■ Work instructions:
Where the string "Lambda" occurs in a line of the data below, that line should be copied.

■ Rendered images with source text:
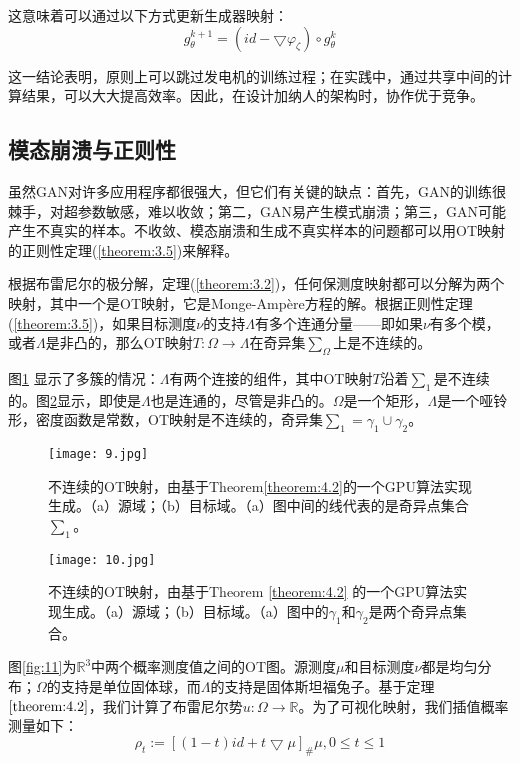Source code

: 这意味着可以通过以下方式更新生成器映射：
\begin{equation}
	g_{\theta }^{k+1}=(id-\bigtriangledown \varphi _{\zeta }) \circ g_{\theta }^{k}
	\label{function:33}
\end{equation}

这一结论表明，原则上可以跳过发电机的训练过程；在实践中，通过共享中间的计算结果，可以大大提高效率。因此，在设计加纳人的架构时，协作优于竞争。

\subsection{模态崩溃与正则性}

虽然GAN对许多应用程序都很强大，但它们有关键的缺点：首先，GAN的训练很棘手，对超参数敏感，难以收敛；第二，GAN易产生模式崩溃；第三，GAN可能产生不真实的样本。不收敛、模态崩溃和生成不真实样本的问题都可以用OT映射的正则性定理(\ref{theorem:3.5})来解释。

根据布雷尼尔的极分解，定理(\ref{theorem:3.2})，任何保测度映射都可以分解为两个映射，其中一个是OT映射，它是Monge-Ampère方程的解。根据正则性定理(\ref{theorem:3.5})，如果目标测度$\nu$的支持$\Lambda$有多个连通分量——即如果$\nu$有多个模，或者$\Lambda$是非凸的，那么OT映射$T: \Omega \to \Lambda$在奇异集$\sum _{\Omega}$上是不连续的。

图\ref{fig:9} 显示了多簇的情况：$\Lambda$有两个连接的组件，其中OT映射$T$沿着$\sum_1$是不连续的。图\ref{fig:10}显示，即使是$\Lambda$也是连通的，尽管是非凸的。$\Omega$是一个矩形，$\Lambda$是一个哑铃形，密度函数是常数，OT映射是不连续的，奇异集$\sum_1 = \gamma_1 \cup \gamma_2$。

\begin{figure}[h]
	\centering
	\texttt{[image: 9.jpg]}
	\caption{不连续的OT映射，由基于Theorem\ref{theorem:4.2}的一个GPU算法实现生成。（a）源域；（b）目标域。（a）图中间的线代表的是奇异点集合$\sum_1$。}
	\label{fig:9}
\end{figure}

\begin{figure}[h]
	\centering
	\texttt{[image: 10.jpg]}
	\caption{不连续的OT映射，由基于Theorem \ref{theorem:4.2} 的一个GPU算法实现生成。（a）源域；（b）目标域。（a）图中的$\gamma_1$和$\gamma_2$是两个奇异点集合。}
	\label{fig:10}
\end{figure}

图\ref{fig:11}为$\mathbb{R}^3$中两个概率测度值之间的OT图。源测度$\mu$和目标测度$\nu$都是均匀分布；$\Omega$的支持是单位固体球，而$\Lambda
$的支持是固体斯坦福兔子。基于定理$\ref{theorem:4.2}$，我们计算了布雷尼尔势$u:\Omega \to \mathbb{R}$。为了可视化映射，我们插值概率测量如下：
\begin{equation*}
	\rho _t := \left [ (1-t)id+t\bigtriangledown \mu \right ]_{\#} \mu , 0 \le t \le 1 
\end{equation*}

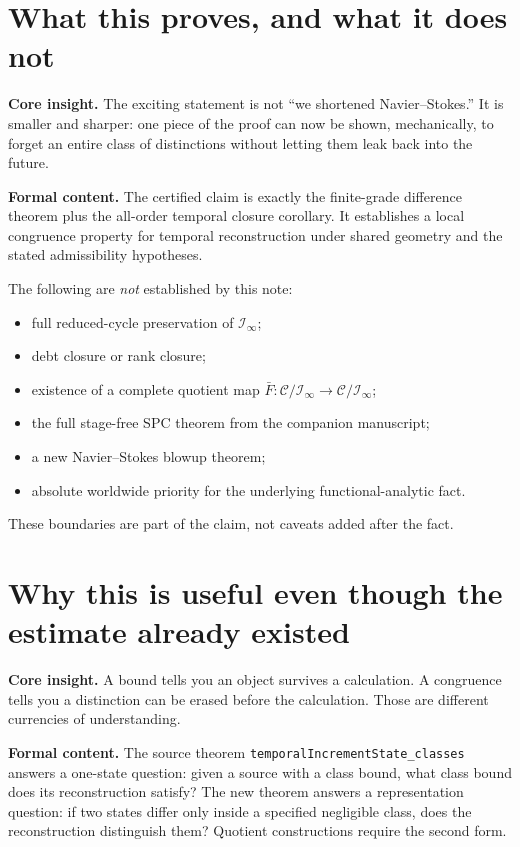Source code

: \documentclass[11pt]{article}
\theoremstyle{highend}
\theoremstyle{definition}
\newcommand{\Iinf}{\mathcal I_{\infty}}
\begin{document}
\section{What this proves, and what it does not}
\begin{eurekabox}
\textbf{Core insight.} The exciting statement is not ``we shortened Navier--Stokes.'' It is smaller and sharper: one piece of the proof can now be shown, mechanically, to forget an entire class of distinctions without letting them leak back into the future.
\end{eurekabox}
\noindent\textbf{Formal content.}
The certified claim is exactly the finite-grade difference theorem plus the all-order temporal closure corollary. It establishes a local congruence property for temporal reconstruction under shared geometry and the stated admissibility hypotheses.

The following are \emph{not} established by this note:
\begin{itemize}
\item full reduced-cycle preservation of \(\Iinf\);
\item debt closure or rank closure;
\item existence of a complete quotient map \(\bar F:\mathcal C/\Iinf\to\mathcal C/\Iinf\);
\item the full stage-free SPC theorem from the companion manuscript;
\item a new Navier--Stokes blowup theorem;
\item absolute worldwide priority for the underlying functional-analytic fact.
\end{itemize}
These boundaries are part of the claim, not caveats added after the fact.

\section{Why this is useful even though the estimate already existed}
\begin{eurekabox}
\textbf{Core insight.} A bound tells you an object survives a calculation. A congruence tells you a distinction can be erased before the calculation. Those are different currencies of understanding.
\end{eurekabox}
\noindent\textbf{Formal content.}
The source theorem \texttt{temporalIncrementState\_classes} answers a one-state question: given a source with a class bound, what class bound does its reconstruction satisfy? The new theorem answers a representation question: if two states differ only inside a specified negligible class, does the reconstruction distinguish them? Quotient constructions require the second form.
\end{document}
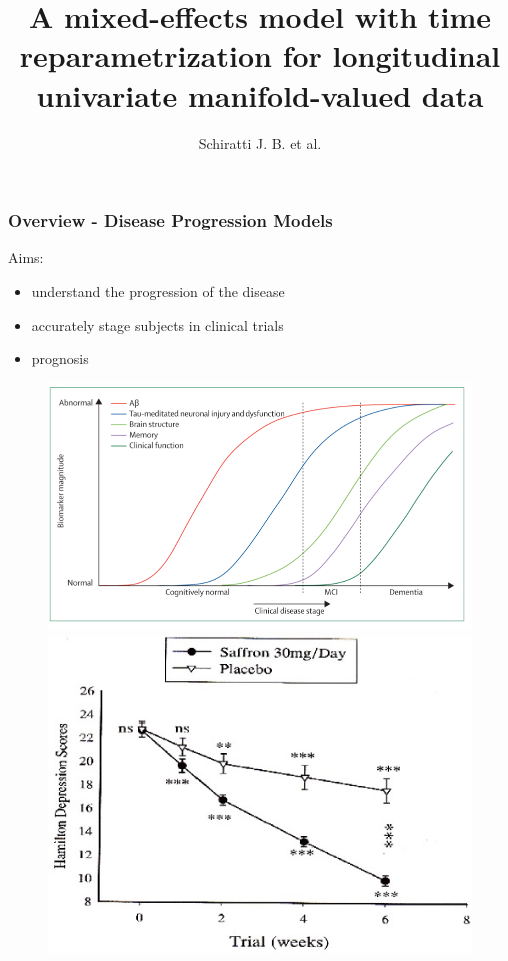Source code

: \documentclass[10pt,xcolor=table]{beamer}
\title{A mixed-effects model with time reparametrization for longitudinal univariate manifold-valued data}
\author{Schiratti J. B. et al.}
\institute{IPMI 2015}
\begin{document}
 
\frame{\titlepage}
 


\begin{frame}
\frametitle{Overview - Disease Progression Models}

Aims: 
\begin{itemize}
  \item understand the progression of the disease
  \item accurately stage subjects in clinical trials
  \item prognosis
\end{itemize}

\begin{figure}
\includegraphics[scale=0.25]{jack_curves.png}
\includegraphics[scale=1]{drug_progression.jpg}
\end{figure}

\end{frame}
\end{document}
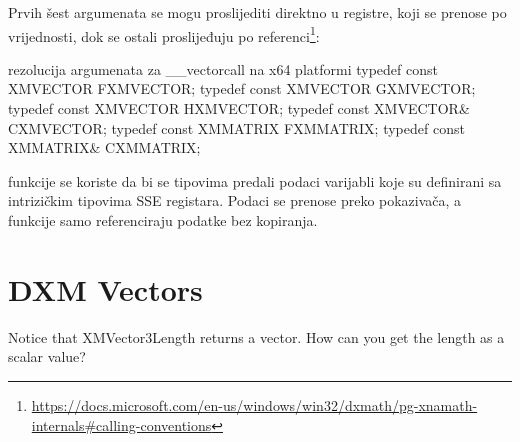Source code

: Prvih šest argumenata se mogu proslijediti direktno u registre, koji se prenose po vrijednosti, dok se ostali proslijeđuju po referenci\footnote{\url{https://docs.microsoft.com/en-us/windows/win32/dxmath/pg-xnamath-internals\#calling-conventions}}:

\begin{codesection}
\begin{C++}{rezolucija argumenata za \_\_vectorcall na x64 platformi}{}
typedef const XMVECTOR  FXMVECTOR;
typedef const XMVECTOR  GXMVECTOR;
typedef const XMVECTOR  HXMVECTOR;
typedef const XMVECTOR& CXMVECTOR;
typedef const XMMATRIX  FXMMATRIX;
typedef const XMMATRIX& CXMMATRIX;
\end{C++}
\end{codesection}

\pagebreak

 funkcije se koriste da bi se  tipovima predali podaci varijabli koje su definirani sa intrizičkim tipovima SSE registara. Podaci se prenose preko pokazivača, a  funkcije samo referenciraju podatke bez kopiranja.

\begin{codelisting}
	
\end{codelisting}

\pagebreak

\section{DXM Vectors}
\label{sec:vec}
\setcounter{lstlisting}{0}

\begin{codelisting}
	
\end{codelisting}

\QandA
{Notice that XMVector3Length returns a vector. How can you get the length as a scalar value?}
{}

\begin{codesection}
	
\end{codesection}


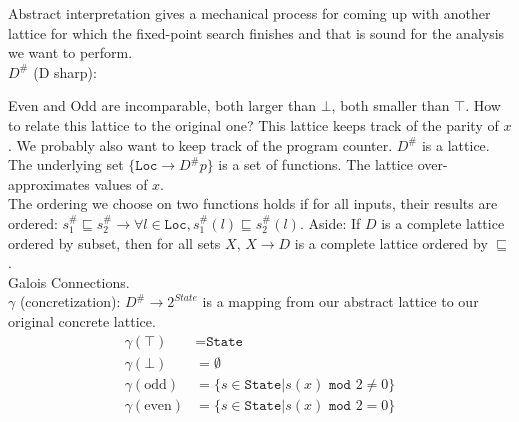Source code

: \documentclass[11pt]{article}
\theoremstyle{definition}
\theoremstyle{plain}
\newcommand{\bottom}{\bot}
\begin{document}
\noindent Abstract interpretation gives a mechanical process for coming up with another lattice for which the fixed-point search finishes and 
that is sound for the analysis we want to perform.\\


\noindent $D^\#$ (D sharp):

\begin{center}
\end{center}


\noindent Even and Odd are incomparable, both larger than $\bottom$, both smaller than $\top$. 
How to relate this lattice to the original one? This lattice keeps track of the parity of $x$. 
We probably also want to keep track of the program counter. $D^\#$ is a lattice. 
The underlying set $\{\texttt{Loc} \rightarrow D^\#p\}$ is a set of functions. The lattice over-approximates values of $x$.\\

\noindent The ordering we choose on two functions holds if for all inputs, their results are ordered:
$s^\#_1 \sqsubseteq s^\#_2 \rightarrow \forall l \in \texttt{Loc}, s^\#_1(l) \sqsubseteq s^\#_2(l)$.
Aside: If $D$ is a complete lattice ordered by subset, then for all sets $X$, $X \rightarrow D$ 
is a complete lattice ordered by $\sqsubseteq$.\\

\noindent Galois Connections.\\

\noindent $\gamma$ (concretization): $D^\# \rightarrow 2^{State}$ is a mapping from our abstract lattice to our original concrete lattice.
\begin{align*}
    \gamma(\top) &= \texttt{State}\\
    \gamma(\bottom) &= \emptyset\\
    \gamma(\textrm{odd}) &= \{s \in \texttt{State}  | s(x) \texttt{ mod }2 \neq 0\}\\
    \gamma(\textrm{even}) &= \{s \in \texttt{State} | s(x) \texttt{ mod }2 = 0 \}
\end{align*}
\end{document}
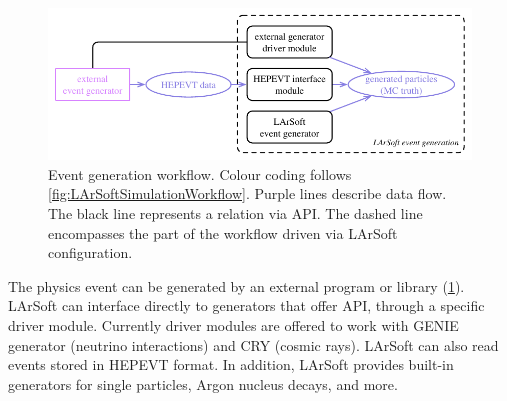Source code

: \begin{figure}
   \centering
   \includegraphics{figures/LArSoftEventGeneration}
   \caption[Event generation workflow]{\label{fig:LArSoftEventGeneration}
      Event generation workflow.
      Colour coding follows \cref{fig:LArSoftSimulationWorkflow}.
      Purple lines describe data flow. The black line represents a relation via API.
      The dashed line encompasses the part of the workflow driven via LArSoft configuration.
   }
\end{figure}
The physics event can be generated by an external program or library (\cref{fig:LArSoftEventGeneration}).
LArSoft can interface directly to generators that offer API, through a specific driver module.
Currently driver modules are offered to work
with GENIE generator (neutrino interactions) and CRY (cosmic rays).
LArSoft can also read events stored in HEPEVT format.
In addition, LArSoft provides built-in generators for single particles,
Argon nucleus decays, and more.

■ Solution for this exercise:
根据布雷尼尔的极分解，定理(\ref{theorem:3.2})，任何保测度映射都可以分解为两个映射，其中一个是OT映射，它是Monge-Ampère方程的解。根据正则性定理(\ref{theorem:3.5})，如果目标测度$\nu$的支持$\Lambda$有多个连通分量——即如果$\nu$有多个模，或者$\Lambda$是非凸的，那么OT映射$T: \Omega \to \Lambda$在奇异集$\sum _{\Omega}$上是不连续的。
图\ref{fig:9} 显示了多簇的情况：$\Lambda$有两个连接的组件，其中OT映射$T$沿着$\sum_1$是不连续的。图\ref{fig:10}显示，即使是$\Lambda$也是连通的，尽管是非凸的。$\Omega$是一个矩形，$\Lambda$是一个哑铃形，密度函数是常数，OT映射是不连续的，奇异集$\sum_1 = \gamma_1 \cup \gamma_2$。
图\ref{fig:11}为$\mathbb{R}^3$中两个概率测度值之间的OT图。源测度$\mu$和目标测度$\nu$都是均匀分布；$\Omega$的支持是单位固体球，而$\Lambda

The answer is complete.